I don’t get out to the cinema often these days. But there are certain classes of film that I will always make an effort to see in the theater, among them:
- Movies based on the work of Phillip K. Dick
- Animated movies aimed at an adult audience
- Movies written and directed by Richard Linklater
As A Scanner Darkly falls into all three categories, I was pretty much obligated to see it.
On the debits side of the ledger, we have this: the film stars Keanu Reeves. I don’t really mind Reeves, but as the Matrix trilogy has a very heavy Phillip K. Dick influence, I was a little worried that this would just become the fourth in the series. Fortunately, Reeves spends much of the film looking and acting befuddled (the one type of dramatic role he invariably excels at), a far cry from the demigod of Neo. And the performances of his colleagues — Woody Harlson, Mitch Baker, and Robert Downey Jr. in particular — more than compensate for Reeves’ limited range.
The film is set in a near future where a drug called Substance-D is destroying America. Reeves’ character Bob Arctor, for instance, is hooked on the stuff, and it’s slowly eroding his ability to tell reality from fantasy. He spends half of his time lollygagging around his pad with other addicts, and the other half working for law enforcement, where he has been assigned to spy on … himself. One of the perks of working as a uncover narc in the future, it seems, is that you get to wear a “scramble suit,” which conceals your identity from everyone — even your superiors, who may inadvertently charge you with monitoring your drug-addled alter ego.

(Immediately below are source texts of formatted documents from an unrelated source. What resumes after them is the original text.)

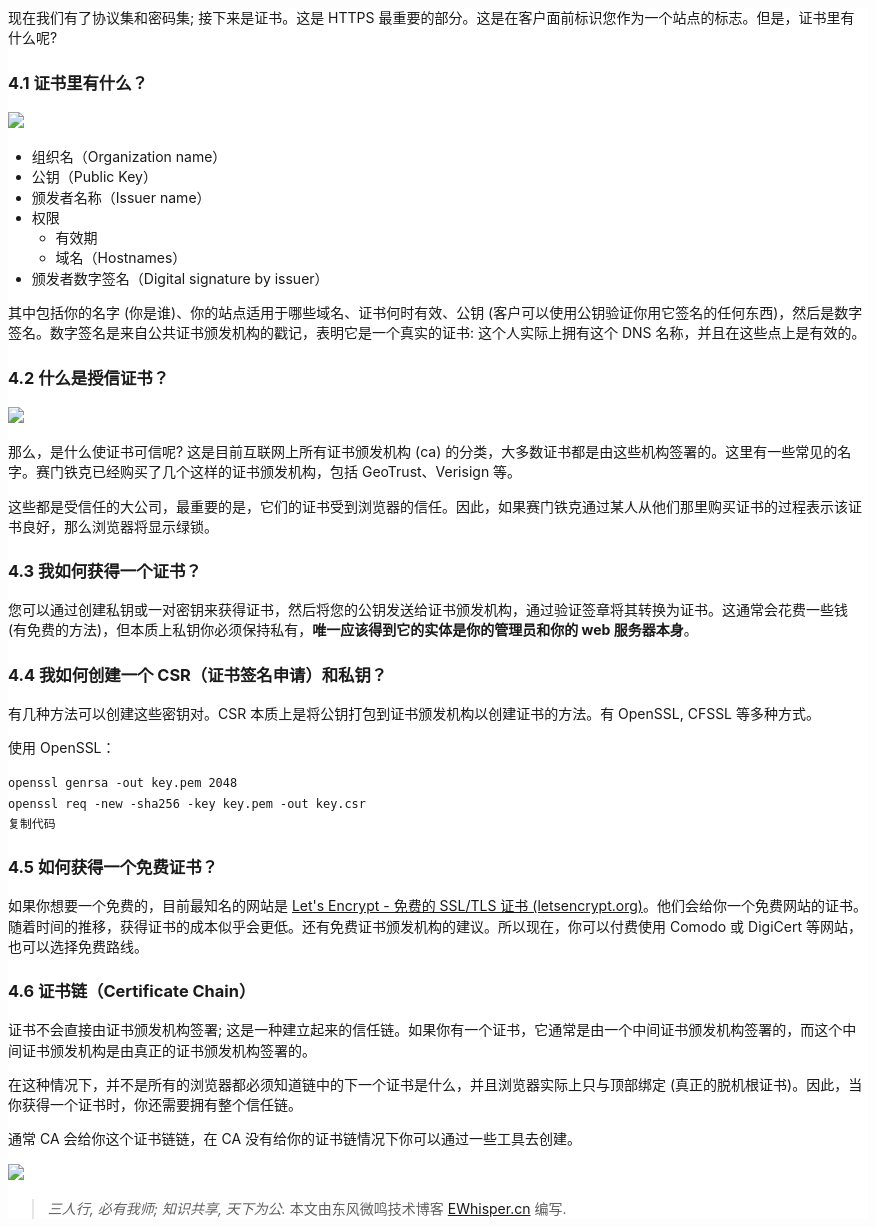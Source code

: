 现在我们有了协议集和密码集; 接下来是证书。这是 HTTPS 最重要的部分。这是在客户面前标识您作为一个站点的标志。但是，证书里有什么呢?

### 4.1 证书里有什么？

![](https://pic-cdn.ewhisper.cn/img/2021/09/24/4508b228c002103acca573269ab83376-cert-anatomy.png)

*   组织名（Organization name）
*   公钥（Public Key）
*   颁发者名称（Issuer name）
*   权限
    *   有效期
    *   域名（Hostnames）
*   颁发者数字签名（Digital signature by issuer）

其中包括你的名字 (你是谁)、你的站点适用于哪些域名、证书何时有效、公钥 (客户可以使用公钥验证你用它签名的任何东西)，然后是数字签名。数字签名是来自公共证书颁发机构的戳记，表明它是一个真实的证书: 这个人实际上拥有这个 DNS 名称，并且在这些点上是有效的。

### 4.2 什么是授信证书？

![](https://pic-cdn.ewhisper.cn/img/2021/09/24/b9be0b482d24960df3a6dfbc1ffa6d3d-cert-trusted.png)

那么，是什么使证书可信呢? 这是目前互联网上所有证书颁发机构 (ca) 的分类，大多数证书都是由这些机构签署的。这里有一些常见的名字。赛门铁克已经购买了几个这样的证书颁发机构，包括 GeoTrust、Verisign 等。

这些都是受信任的大公司，最重要的是，它们的证书受到浏览器的信任。因此，如果赛门铁克通过某人从他们那里购买证书的过程表示该证书良好，那么浏览器将显示绿锁。

### 4.3 我如何获得一个证书？

您可以通过创建私钥或一对密钥来获得证书，然后将您的公钥发送给证书颁发机构，通过验证签章将其转换为证书。这通常会花费一些钱 (有免费的方法)，但本质上私钥你必须保持私有，**唯一应该得到它的实体是你的管理员和你的 web 服务器本身**。

### 4.4 我如何创建一个 CSR（证书签名申请）和私钥？

有几种方法可以创建这些密钥对。CSR 本质上是将公钥打包到证书颁发机构以创建证书的方法。有 OpenSSL, CFSSL 等多种方式。

使用 OpenSSL：

```
openssl genrsa -out key.pem 2048
openssl req -new -sha256 -key key.pem -out key.csr
复制代码
```

### 4.5 如何获得一个免费证书？

如果你想要一个免费的，目前最知名的网站是 [Let's Encrypt - 免费的 SSL/TLS 证书 (letsencrypt.org)](https://link.juejin.cn?target=https%3A%2F%2Fletsencrypt.org%2Fzh-cn%2F "https://letsencrypt.org/zh-cn/")。他们会给你一个免费网站的证书。随着时间的推移，获得证书的成本似乎会更低。还有免费证书颁发机构的建议。所以现在，你可以付费使用 Comodo 或 DigiCert 等网站，也可以选择免费路线。

### 4.6 证书链（Certificate Chain）

证书不会直接由证书颁发机构签署; 这是一种建立起来的信任链。如果你有一个证书，它通常是由一个中间证书颁发机构签署的，而这个中间证书颁发机构是由真正的证书颁发机构签署的。

在这种情况下，并不是所有的浏览器都必须知道链中的下一个证书是什么，并且浏览器实际上只与顶部绑定 (真正的脱机根证书)。因此，当你获得一个证书时，你还需要拥有整个信任链。

通常 CA 会给你这个证书链链，在 CA 没有给你的证书链情况下你可以通过一些工具去创建。

![](https://pic-cdn.ewhisper.cn/img/2021/09/24/d34a7a8844db447dd5715d26da8dba21-20210924103803.png)

> _三人行, 必有我师; 知识共享, 天下为公._ 本文由东风微鸣技术博客 [EWhisper.cn](https://link.juejin.cn?target=https%3A%2F%2FEWhisper.cn "https://EWhisper.cn") 编写.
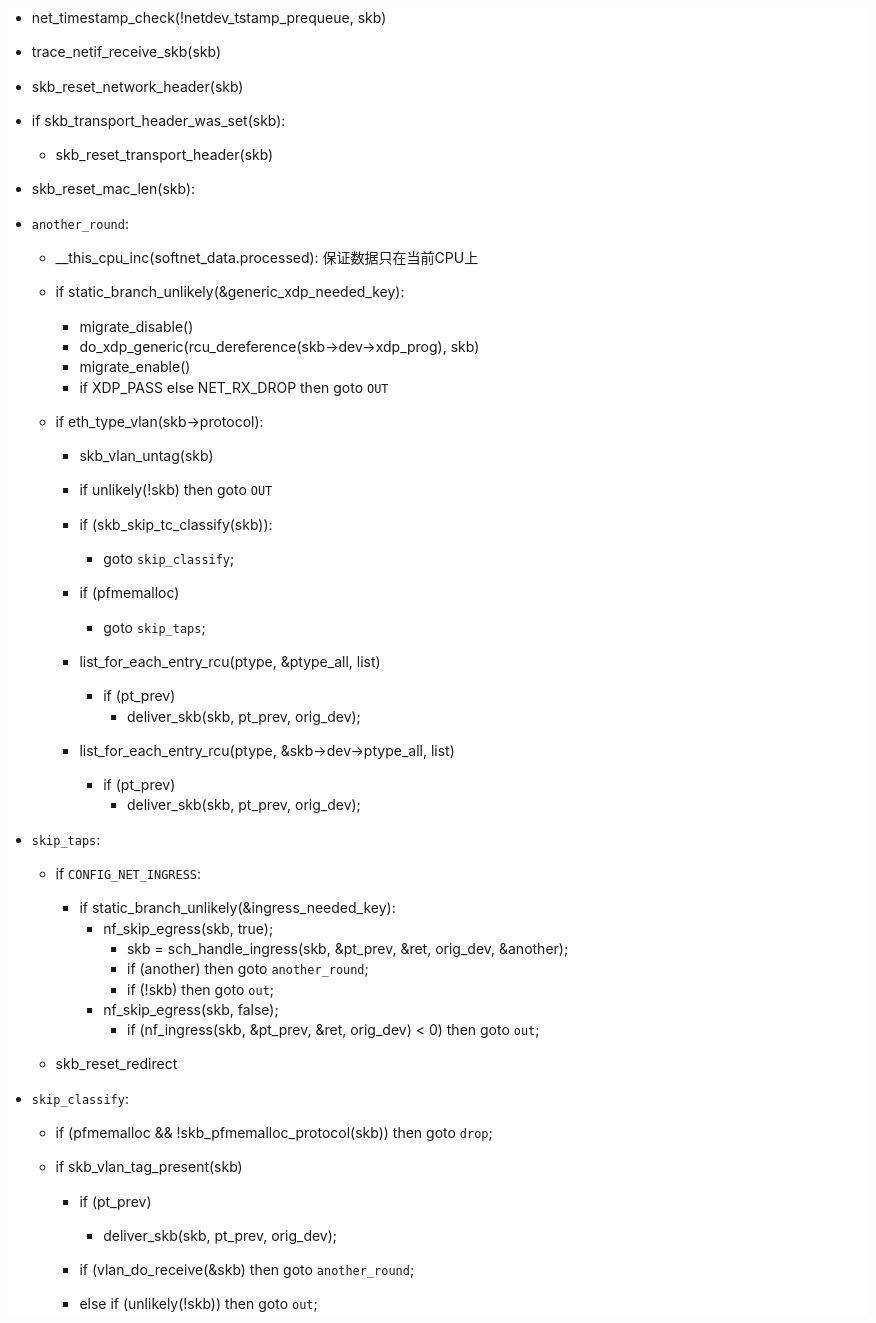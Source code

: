 - net_timestamp_check(!netdev_tstamp_prequeue, skb)
- trace_netif_receive_skb(skb)
- skb_reset_network_header(skb)

- if skb_transport_header_was_set(skb): 
  - skb_reset_transport_header(skb)

- skb_reset_mac_len(skb):

- `another_round`:
  - __this_cpu_inc(softnet_data.processed): 保证数据只在当前CPU上

  - if static_branch_unlikely(&generic_xdp_needed_key):
    - migrate_disable()
    - do_xdp_generic(rcu_dereference(skb->dev->xdp_prog), skb)
    - migrate_enable()
    - if XDP_PASS else NET_RX_DROP then goto `OUT`

  - if eth_type_vlan(skb->protocol):
    - skb_vlan_untag(skb)
    - if unlikely(!skb) then goto `OUT`

	- if (skb_skip_tc_classify(skb)):
	  - goto `skip_classify`;

	- if (pfmemalloc)
	  - goto `skip_taps`;

	- list_for_each_entry_rcu(ptype, &ptype_all, list) 
	  - if (pt_prev)
		  - deliver_skb(skb, pt_prev, orig_dev);

	- list_for_each_entry_rcu(ptype, &skb->dev->ptype_all, list)
	  - if (pt_prev)
		  - deliver_skb(skb, pt_prev, orig_dev);

- `skip_taps`:
  - if `CONFIG_NET_INGRESS`:
    - if static_branch_unlikely(&ingress_needed_key):
      - nf_skip_egress(skb, true);
		  - skb = sch_handle_ingress(skb, &pt_prev, &ret, orig_dev, &another);
		  - if (another) then goto `another_round`;
		  - if (!skb) then goto `out`;
      - nf_skip_egress(skb, false);
		  - if (nf_ingress(skb, &pt_prev, &ret, orig_dev) < 0) then goto `out`;

  - skb_reset_redirect

- `skip_classify`:
	- if (pfmemalloc && !skb_pfmemalloc_protocol(skb)) then goto `drop`;

	- if skb_vlan_tag_present(skb)
		- if (pt_prev) 
			- deliver_skb(skb, pt_prev, orig_dev);
		
		 - if (vlan_do_receive(&skb) then goto `another_round`;
		 - else if (unlikely(!skb)) then goto `out`;
	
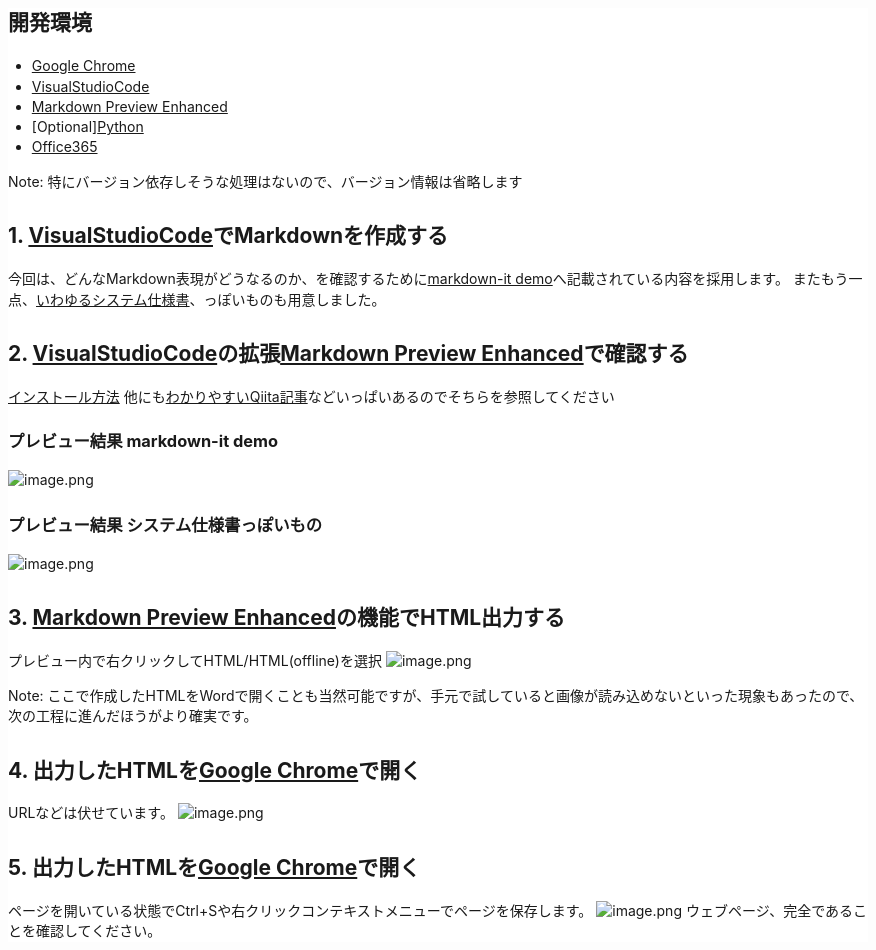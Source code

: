 ## 開発環境

* [Google Chrome](https://www.google.com/intl/ja_jp/chrome/)
* [VisualStudioCode](https://azure.microsoft.com/ja-jp/products/visual-studio-code/)
* [Markdown Preview Enhanced](https://shd101wyy.github.io/markdown-preview-enhanced/#/)
* [Optional][Python](https://docs.python.org/ja/3/tutorial/)
* [Office365](https://www.office.com/)

Note: 特にバージョン依存しそうな処理はないので、バージョン情報は省略します

## 1. [VisualStudioCode](https://azure.microsoft.com/ja-jp/products/visual-studio-code/)でMarkdownを作成する

今回は、どんなMarkdown表現がどうなるのか、を確認するために[markdown-it demo](https://markdown-it.github.io/)へ記載されている内容を採用します。
またもう一点、[いわゆるシステム仕様書](https://github.com/Takenori-Kusaka/MarkdownToDocx/blob/master/%E6%9C%80%E9%AB%98%E3%81%AE%E3%83%97%E3%83%AD%E3%83%80%E3%82%AF%E3%83%88_%E3%82%B7%E3%82%B9%E3%83%86%E3%83%A0%E4%BB%95%E6%A7%98%E6%9B%B8.md)、っぽいものも用意しました。

## 2. [VisualStudioCode](https://azure.microsoft.com/ja-jp/products/visual-studio-code/)の拡張[Markdown Preview Enhanced](https://shd101wyy.github.io/markdown-preview-enhanced/#/)で確認する

[インストール方法](https://shd101wyy.github.io/markdown-preview-enhanced/#/vscode-installation)
他にも[わかりやすいQiita記事](https://qiita.com/kumapo0313/items/a59df3d74a7eaaaf3137)などいっぱいあるのでそちらを参照してください

### プレビュー結果 markdown-it demo
![image.png](https://qiita-image-store.s3.ap-northeast-1.amazonaws.com/0/262854/f5c9ee3d-f024-3988-f60a-3a39e9cdef34.png)

### プレビュー結果 システム仕様書っぽいもの
![image.png](https://qiita-image-store.s3.ap-northeast-1.amazonaws.com/0/262854/65e7871e-c521-4952-98bb-b2ce517eade4.png)

## 3. [Markdown Preview Enhanced](https://shd101wyy.github.io/markdown-preview-enhanced/#/)の機能でHTML出力する
プレビュー内で右クリックしてHTML/HTML(offline)を選択
![image.png](https://qiita-image-store.s3.ap-northeast-1.amazonaws.com/0/262854/25006ff9-7f14-f38d-e03e-dc8e2c302acc.png)

Note: ここで作成したHTMLをWordで開くことも当然可能ですが、手元で試していると画像が読み込めないといった現象もあったので、次の工程に進んだほうがより確実です。

## 4. 出力したHTMLを[Google Chrome](https://www.google.com/intl/ja_jp/chrome/)で開く
URLなどは伏せています。
![image.png](https://qiita-image-store.s3.ap-northeast-1.amazonaws.com/0/262854/7c189747-c833-0dcd-eabe-3129d0149a2c.png)

## 5. 出力したHTMLを[Google Chrome](https://www.google.com/intl/ja_jp/chrome/)で開く
ページを開いている状態でCtrl+Sや右クリックコンテキストメニューでページを保存します。
![image.png](https://qiita-image-store.s3.ap-northeast-1.amazonaws.com/0/262854/7f872bbb-56a0-e4b5-dcdb-ceb16f52fd2e.png)
ウェブページ、完全であることを確認してください。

Scanner uses a technique called “rotoscoping, in which live-action footage is traced over and converted to animation. It is particularly well-suited to this tale, as it falls in animation’s uncanny valley: it looks artificial enough to be perceived as animation, but realistic enough to put the audience on edge. In short, it makes the viewer feel like he, like the protagonists, has recently ingested a sizable quantity of illicit substances. It’s hard to even criticize the technique, as even its deficiencies work in the context of Scanner. One thing that bothered me was how components of large objects would sometimes appear to move independent of the thing they were attached to — the headlights of cars, for instance. And yet, these irksome details just served to heighten my feeling of hazyheadedness, the exact effect I assume Linklater was shooting for when he choose rotoscoping in the first place.
Unlike most films inspired by the work of Dick, A Scanner Darkly is based on a full length novel and is a faithful adaptation of the source material. Or so I’m told. I read A Scanner Darkly a number of years ago, but couldn’t really remember anything about it. Seeing the film didn’t so much remind me of how the novel went as remind me why I found it so difficult to recall.
Both the book and the film fall under the rubric of “complete mindfuck.” That is, most of the time you’re not sure what’s going on, and, even when you do, you’re not sure whether the events are real. As a result, you tend to sequester everything you see into a a little mental cubbyhole marked “Conditional,” ready to purge it if a subsequent revelation reveals this particular scene to be false, or take it out and stamp it “authentic” if it is later verified as real. Unfortunately, you never really get any confirmation one way or the other in Scanner, so you walk out of the film with a head full of loose puzzle pieces instead of a complete picture. And we all know what happens to loose pieces over time: you lose them, one by one. I saw the film last week and already can only remember half of it.
I met up with some friends after seeing the film, and they asked me what I thought. “I don’t know,” I told them, “I need to think it over for a day.” That was last Saturday, and I still haven’t made up my mind. I liked it, I guess, but film and the animation style were so self-referential that I kind of felt like they all added up to nothing, like a snake that swallows its own tail and vanishes from sight. Admittedly, that analogy doesn’t make a whole lot of sense. But, then again, the same may be true of the film. I have no idea.